L'EPS comme vecteur de développement
On la retrouve exténuée après sa première épreuve individuelle, l'endurance. Elle devait lancer - et rattraper - son boomerang le plus de fois possible en cinq minutes. "Je suis restée lucide, j'ai vu le vent tourner donc j'ai adapté mon geste", souffle-t-elle. Son score ? 51. "Ca a commencé à être dur au bout de 3 minutes 30."
Ici, la championne du monde Marie Appriou sur l'épreuve d'endurance.
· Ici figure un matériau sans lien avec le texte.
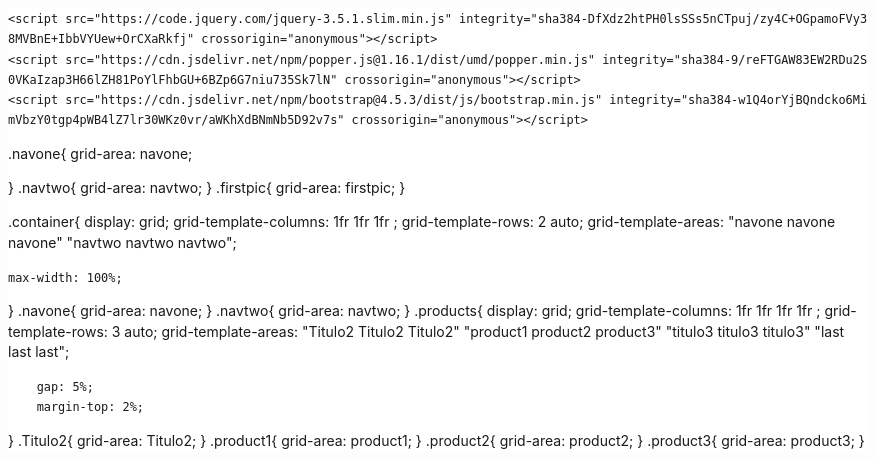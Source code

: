     <script src="https://code.jquery.com/jquery-3.5.1.slim.min.js" integrity="sha384-DfXdz2htPH0lsSSs5nCTpuj/zy4C+OGpamoFVy38MVBnE+IbbVYUew+OrCXaRkfj" crossorigin="anonymous"></script>
    <script src="https://cdn.jsdelivr.net/npm/popper.js@1.16.1/dist/umd/popper.min.js" integrity="sha384-9/reFTGAW83EW2RDu2S0VKaIzap3H66lZH81PoYlFhbGU+6BZp6G7niu735Sk7lN" crossorigin="anonymous"></script>
    <script src="https://cdn.jsdelivr.net/npm/bootstrap@4.5.3/dist/js/bootstrap.min.js" integrity="sha384-w1Q4orYjBQndcko6MimVbzY0tgp4pWB4lZ7lr30WKz0vr/aWKhXdBNmNb5D92v7s" crossorigin="anonymous"></script>
</body>
</html>

.navone{
 grid-area: navone;
 
}
.navtwo{
 grid-area: navtwo;
}
.firstpic{
 grid-area: firstpic; 
}

.container{
    display: grid;
    grid-template-columns: 1fr 1fr 1fr ;
    grid-template-rows: 2 auto;
    grid-template-areas: "navone   navone   navone"
                         "navtwo   navtwo   navtwo";

    max-width: 100%;
}
.navone{
    grid-area: navone;
}
.navtwo{
    grid-area: navtwo;
}
.products{
        display: grid;
        grid-template-columns: 1fr 1fr 1fr 1fr ;
        grid-template-rows: 3 auto;
        grid-template-areas: "Titulo2    Titulo2   Titulo2"
                              "product1  product2  product3" 
                              "titulo3   titulo3   titulo3"
                              "last      last      last";
        
        gap: 5%;
        margin-top: 2%;

}
.Titulo2{
    grid-area: Titulo2;
}
.product1{
    grid-area: product1;
}
.product2{
    grid-area: product2;
}
.product3{
    grid-area: product3;
}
— Elio Bono (@eliobonobo) August 23, 2022
Le principe ? Lancer (et récupérer) son boomerang un max de fois en 5 minutes. Elle vient de battre son record : 51. pic.twitter.com/PDaf0MAbGY
Preuve de la dimension physique du boomerang, Marie Appriou ambitionne de l'enseigner dans ses cours d'EPS. "Je suis prof pour de multiples raisons, énumère-t-elle. Le harcèlement en fait partie, mais je veux aussi faire découvrir ma discipline." Nouvellement mutée dans la région parisienne, elle préfère ne pas se projeter trop vite. "Dans l'histoire, les activités qui ont bondi en France l'ont fait grâce à l'EPS", éclaire la jeune enseignante. De là à voir le boomerang suivre les pas de l'ultimate, il n'y a qu'un pas.